Reflexiones: escritura crítica y escritura creativa. Una respuesta.


  • Francisco Font Acevedo
  • Narrador puertorriqueño

 

cancel_manoHe leído tus apuntes sobre el primer encuentro en el CIPP. Hubo dos más que tuvieron un tenor algo diferente. En éstos se abandonó la antinomia literatura vs. crítica mediática, y se incorporaron otros pretextos para dialogar sobre literatura puertorriqueña y otros temas satélites. Diría que la primera que presenciaste fue la menos fructífera a pesar de que tuvo la mayor asistencia. El proyecto original de crear en el CIPP un espacio de interlocución con miras a compilar un libro que fuera un documento de época fracasó. Difícil que no fracasara, justamente por el carácter ritual que bien destacas al final de tu comentario. Ciertamente, como me sugieren los intersticios de tu texto, estructuralmente las cipadas pretendían la recuperación de una tradición muy empobrecida dondequiera y que en estos tiempos se le adscribe el sabor avinagrado de un modernismo que nunca cristalizó plenamente en La Mallorquina. Concurro con el espíritu de tu texto: la pretensión de discutir la situación actual de la literatura actual puertorriqueña no sólo resulta inabarcable en un contexto tan reducido, sino que se derrotó a sí misma porque pasaba por alto otras formas de interlocución más solventes en la actualidad.

Sobre lo que comentas de mi intervención me parece atinado. El texto que leí era maniqueo, una suerte de exabrupto cuyo único valor fue mostrar cierto hastío e incomodar a algunos asistentes. Las formulaciones precisaban mayor ponderación. Creo que están mejor logradas en mi ensayo El gueto kitsch, pero incluso a éste tengo varios reparos que no discutiré ahora. En el fondo, leo ambos textos como ritos de paso para cristalizar un proyecto en formación. Es el mayor valor que les adscribo. Es lo que con sagacidad Piglia llama la “lectura estratégica” que practica el escritor. Una lectura comprometida con una genealogía (en mi caso, una desafiliación genealógica) que se construye el escritor para la obra que ha escrito o proyecta escribir. Lo hizo René Marqués en su antología de cuentos, lo hiciste tú con tu texto sobre la narrativa de entre siglos, lo hizo el Che Melendes en Postemporáneos y lo he hecho yo con los textos aludidos. En mi caso –y que no pretendo que sea extensivo a nadie—se trata de discriminar entre lo que entiendo que es una escritura solvente de otra que es codependiente de una proliferación mediática (e iconográfica) que hace sobresalir la persona del escritor e invisibiliza considerablemente su obra escrita. No creo que mi posición deba entenderse como una abjuración de las nuevas técnicas ni de los medios; más bien pretende subrayar la preeminencia del texto y su valor simbólico sobre todo lo demás. En fin, practicar la discreción, abrir un margen de negociación con los medios para que la obra no pierda protagonismo.

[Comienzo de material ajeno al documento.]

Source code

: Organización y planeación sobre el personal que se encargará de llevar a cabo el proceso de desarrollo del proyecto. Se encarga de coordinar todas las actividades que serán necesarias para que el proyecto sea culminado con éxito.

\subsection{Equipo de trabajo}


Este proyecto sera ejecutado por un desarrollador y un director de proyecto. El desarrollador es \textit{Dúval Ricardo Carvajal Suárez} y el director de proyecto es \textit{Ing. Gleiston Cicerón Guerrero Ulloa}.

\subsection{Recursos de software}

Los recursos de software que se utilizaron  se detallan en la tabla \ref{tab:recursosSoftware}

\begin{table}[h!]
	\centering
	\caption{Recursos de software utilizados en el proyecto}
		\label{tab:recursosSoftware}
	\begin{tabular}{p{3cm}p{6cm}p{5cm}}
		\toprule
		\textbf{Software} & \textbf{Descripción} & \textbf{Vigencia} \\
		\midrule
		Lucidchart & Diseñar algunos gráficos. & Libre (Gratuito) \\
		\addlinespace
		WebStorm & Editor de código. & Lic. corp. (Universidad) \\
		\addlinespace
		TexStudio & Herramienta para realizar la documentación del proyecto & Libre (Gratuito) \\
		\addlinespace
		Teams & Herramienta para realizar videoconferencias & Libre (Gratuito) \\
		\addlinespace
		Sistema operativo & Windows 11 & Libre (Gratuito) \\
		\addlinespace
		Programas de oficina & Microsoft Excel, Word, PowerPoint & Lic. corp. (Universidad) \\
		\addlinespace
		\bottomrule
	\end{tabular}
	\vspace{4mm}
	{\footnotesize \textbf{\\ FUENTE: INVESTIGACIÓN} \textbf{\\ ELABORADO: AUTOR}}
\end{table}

Si he añadido estos matices no es en ánimo de “corregir” ni de disentir de tu memoria sobre la cipada. Creo que tu apreciación es muy atinada.  Lo que te he escrito es una forma de rescatar el valor pretendido (aunque mal ejecutado) de la cipada: el diálogo. Es un valor que aprecio y que tengo la intención de explorar de otras formas menos ritualizadas. Ésta es una.